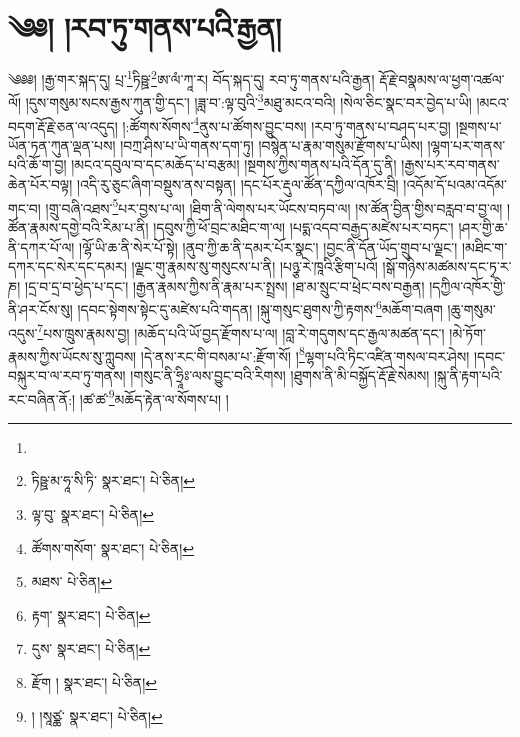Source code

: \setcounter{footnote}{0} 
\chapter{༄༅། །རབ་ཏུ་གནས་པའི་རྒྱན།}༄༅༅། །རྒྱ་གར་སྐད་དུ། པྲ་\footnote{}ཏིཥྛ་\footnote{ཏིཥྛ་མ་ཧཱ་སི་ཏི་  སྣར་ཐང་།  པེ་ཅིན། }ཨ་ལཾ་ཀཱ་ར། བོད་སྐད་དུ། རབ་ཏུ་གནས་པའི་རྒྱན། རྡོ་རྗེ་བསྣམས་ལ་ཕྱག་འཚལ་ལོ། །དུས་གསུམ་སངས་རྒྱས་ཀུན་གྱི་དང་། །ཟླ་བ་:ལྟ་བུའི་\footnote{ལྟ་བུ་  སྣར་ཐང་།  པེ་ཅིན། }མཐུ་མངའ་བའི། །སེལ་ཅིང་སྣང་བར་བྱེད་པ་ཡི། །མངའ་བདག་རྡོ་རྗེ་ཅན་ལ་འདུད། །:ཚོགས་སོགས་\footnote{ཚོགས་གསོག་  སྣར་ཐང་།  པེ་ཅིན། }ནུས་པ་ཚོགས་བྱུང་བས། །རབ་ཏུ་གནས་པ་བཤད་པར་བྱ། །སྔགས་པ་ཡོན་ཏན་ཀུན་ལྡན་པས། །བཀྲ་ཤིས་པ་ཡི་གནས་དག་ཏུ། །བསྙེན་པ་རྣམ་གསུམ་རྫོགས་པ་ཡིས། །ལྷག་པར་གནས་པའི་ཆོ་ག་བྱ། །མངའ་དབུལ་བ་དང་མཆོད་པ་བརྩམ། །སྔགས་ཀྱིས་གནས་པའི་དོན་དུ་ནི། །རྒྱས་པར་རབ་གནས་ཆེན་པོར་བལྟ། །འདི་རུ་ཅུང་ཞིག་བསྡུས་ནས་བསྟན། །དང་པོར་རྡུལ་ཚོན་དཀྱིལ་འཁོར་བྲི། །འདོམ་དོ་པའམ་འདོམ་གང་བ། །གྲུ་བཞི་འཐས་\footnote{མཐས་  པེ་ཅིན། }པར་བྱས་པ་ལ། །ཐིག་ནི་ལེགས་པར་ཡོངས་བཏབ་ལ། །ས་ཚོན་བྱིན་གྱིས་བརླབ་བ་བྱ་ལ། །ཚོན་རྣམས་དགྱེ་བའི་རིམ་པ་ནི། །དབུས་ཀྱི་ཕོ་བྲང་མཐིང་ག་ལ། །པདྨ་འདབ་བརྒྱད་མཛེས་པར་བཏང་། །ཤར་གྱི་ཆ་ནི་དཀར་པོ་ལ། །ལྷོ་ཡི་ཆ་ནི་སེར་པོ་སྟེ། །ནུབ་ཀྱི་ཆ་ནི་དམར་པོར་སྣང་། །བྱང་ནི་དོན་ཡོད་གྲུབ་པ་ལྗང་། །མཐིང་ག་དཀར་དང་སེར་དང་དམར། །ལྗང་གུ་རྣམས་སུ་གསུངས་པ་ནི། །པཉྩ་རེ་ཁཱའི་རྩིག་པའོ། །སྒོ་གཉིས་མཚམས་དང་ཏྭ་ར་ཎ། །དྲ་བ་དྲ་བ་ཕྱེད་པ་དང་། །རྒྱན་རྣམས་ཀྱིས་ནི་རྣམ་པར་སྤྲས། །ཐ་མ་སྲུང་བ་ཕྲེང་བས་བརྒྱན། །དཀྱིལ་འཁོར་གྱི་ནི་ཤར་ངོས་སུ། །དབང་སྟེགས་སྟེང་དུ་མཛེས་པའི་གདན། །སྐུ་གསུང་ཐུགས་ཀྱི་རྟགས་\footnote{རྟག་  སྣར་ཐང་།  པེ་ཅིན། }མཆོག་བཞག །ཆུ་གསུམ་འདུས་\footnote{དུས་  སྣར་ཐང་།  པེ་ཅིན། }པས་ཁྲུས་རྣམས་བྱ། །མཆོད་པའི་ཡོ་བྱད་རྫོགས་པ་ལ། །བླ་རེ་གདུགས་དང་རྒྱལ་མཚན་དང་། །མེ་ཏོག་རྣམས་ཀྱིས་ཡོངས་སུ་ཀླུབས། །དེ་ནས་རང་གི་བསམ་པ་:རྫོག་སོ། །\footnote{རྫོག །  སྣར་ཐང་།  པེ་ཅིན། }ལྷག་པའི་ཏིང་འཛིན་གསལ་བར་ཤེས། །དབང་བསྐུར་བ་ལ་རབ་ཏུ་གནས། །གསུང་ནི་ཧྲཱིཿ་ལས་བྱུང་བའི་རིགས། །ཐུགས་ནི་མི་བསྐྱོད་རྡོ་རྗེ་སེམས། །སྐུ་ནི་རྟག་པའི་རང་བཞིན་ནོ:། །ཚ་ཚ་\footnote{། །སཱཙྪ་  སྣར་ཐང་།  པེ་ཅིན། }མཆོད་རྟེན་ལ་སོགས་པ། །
☆ ☆ ☆
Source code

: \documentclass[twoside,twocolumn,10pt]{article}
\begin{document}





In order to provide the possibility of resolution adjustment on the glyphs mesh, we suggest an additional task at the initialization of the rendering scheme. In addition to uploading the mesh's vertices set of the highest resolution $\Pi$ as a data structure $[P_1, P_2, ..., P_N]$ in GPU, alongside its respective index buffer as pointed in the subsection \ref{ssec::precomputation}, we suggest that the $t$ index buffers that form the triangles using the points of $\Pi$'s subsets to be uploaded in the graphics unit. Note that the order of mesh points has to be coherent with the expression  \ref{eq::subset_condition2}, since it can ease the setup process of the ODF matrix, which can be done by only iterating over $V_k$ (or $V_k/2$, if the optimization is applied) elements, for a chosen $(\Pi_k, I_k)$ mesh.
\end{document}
☆ ☆ ☆
[TRY IT]: Where does "footnote" appear in the records above? Copy every line that has it.

[WRITTEN RESPONSE]:
: \setcounter{footnote}{0} 
\chapter{༄༅། །རབ་ཏུ་གནས་པའི་རྒྱན།}༄༅༅། །རྒྱ་གར་སྐད་དུ། པྲ་\footnote{}ཏིཥྛ་\footnote{ཏིཥྛ་མ་ཧཱ་སི་ཏི་  སྣར་ཐང་།  པེ་ཅིན། }ཨ་ལཾ་ཀཱ་ར། བོད་སྐད་དུ། རབ་ཏུ་གནས་པའི་རྒྱན། རྡོ་རྗེ་བསྣམས་ལ་ཕྱག་འཚལ་ལོ། །དུས་གསུམ་སངས་རྒྱས་ཀུན་གྱི་དང་། །ཟླ་བ་:ལྟ་བུའི་\footnote{ལྟ་བུ་  སྣར་ཐང་།  པེ་ཅིན། }མཐུ་མངའ་བའི། །སེལ་ཅིང་སྣང་བར་བྱེད་པ་ཡི། །མངའ་བདག་རྡོ་རྗེ་ཅན་ལ་འདུད། །:ཚོགས་སོགས་\footnote{ཚོགས་གསོག་  སྣར་ཐང་།  པེ་ཅིན། }ནུས་པ་ཚོགས་བྱུང་བས། །རབ་ཏུ་གནས་པ་བཤད་པར་བྱ། །སྔགས་པ་ཡོན་ཏན་ཀུན་ལྡན་པས། །བཀྲ་ཤིས་པ་ཡི་གནས་དག་ཏུ། །བསྙེན་པ་རྣམ་གསུམ་རྫོགས་པ་ཡིས། །ལྷག་པར་གནས་པའི་ཆོ་ག་བྱ། །མངའ་དབུལ་བ་དང་མཆོད་པ་བརྩམ། །སྔགས་ཀྱིས་གནས་པའི་དོན་དུ་ནི། །རྒྱས་པར་རབ་གནས་ཆེན་པོར་བལྟ། །འདི་རུ་ཅུང་ཞིག་བསྡུས་ནས་བསྟན། །དང་པོར་རྡུལ་ཚོན་དཀྱིལ་འཁོར་བྲི། །འདོམ་དོ་པའམ་འདོམ་གང་བ། །གྲུ་བཞི་འཐས་\footnote{མཐས་  པེ་ཅིན། }པར་བྱས་པ་ལ། །ཐིག་ནི་ལེགས་པར་ཡོངས་བཏབ་ལ། །ས་ཚོན་བྱིན་གྱིས་བརླབ་བ་བྱ་ལ། །ཚོན་རྣམས་དགྱེ་བའི་རིམ་པ་ནི། །དབུས་ཀྱི་ཕོ་བྲང་མཐིང་ག་ལ། །པདྨ་འདབ་བརྒྱད་མཛེས་པར་བཏང་། །ཤར་གྱི་ཆ་ནི་དཀར་པོ་ལ། །ལྷོ་ཡི་ཆ་ནི་སེར་པོ་སྟེ། །ནུབ་ཀྱི་ཆ་ནི་དམར་པོར་སྣང་། །བྱང་ནི་དོན་ཡོད་གྲུབ་པ་ལྗང་། །མཐིང་ག་དཀར་དང་སེར་དང་དམར། །ལྗང་གུ་རྣམས་སུ་གསུངས་པ་ནི། །པཉྩ་རེ་ཁཱའི་རྩིག་པའོ། །སྒོ་གཉིས་མཚམས་དང་ཏྭ་ར་ཎ། །དྲ་བ་དྲ་བ་ཕྱེད་པ་དང་། །རྒྱན་རྣམས་ཀྱིས་ནི་རྣམ་པར་སྤྲས། །ཐ་མ་སྲུང་བ་ཕྲེང་བས་བརྒྱན། །དཀྱིལ་འཁོར་གྱི་ནི་ཤར་ངོས་སུ། །དབང་སྟེགས་སྟེང་དུ་མཛེས་པའི་གདན། །སྐུ་གསུང་ཐུགས་ཀྱི་རྟགས་\footnote{རྟག་  སྣར་ཐང་།  པེ་ཅིན། }མཆོག་བཞག །ཆུ་གསུམ་འདུས་\footnote{དུས་  སྣར་ཐང་།  པེ་ཅིན། }པས་ཁྲུས་རྣམས་བྱ། །མཆོད་པའི་ཡོ་བྱད་རྫོགས་པ་ལ། །བླ་རེ་གདུགས་དང་རྒྱལ་མཚན་དང་། །མེ་ཏོག་རྣམས་ཀྱིས་ཡོངས་སུ་ཀླུབས། །དེ་ནས་རང་གི་བསམ་པ་:རྫོག་སོ། །\footnote{རྫོག །  སྣར་ཐང་།  པེ་ཅིན། }ལྷག་པའི་ཏིང་འཛིན་གསལ་བར་ཤེས། །དབང་བསྐུར་བ་ལ་རབ་ཏུ་གནས། །གསུང་ནི་ཧྲཱིཿ་ལས་བྱུང་བའི་རིགས། །ཐུགས་ནི་མི་བསྐྱོད་རྡོ་རྗེ་སེམས། །སྐུ་ནི་རྟག་པའི་རང་བཞིན་ནོ:། །ཚ་ཚ་\footnote{། །སཱཙྪ་  སྣར་ཐང་།  པེ་ཅིན། }མཆོད་རྟེན་ལ་སོགས་པ། །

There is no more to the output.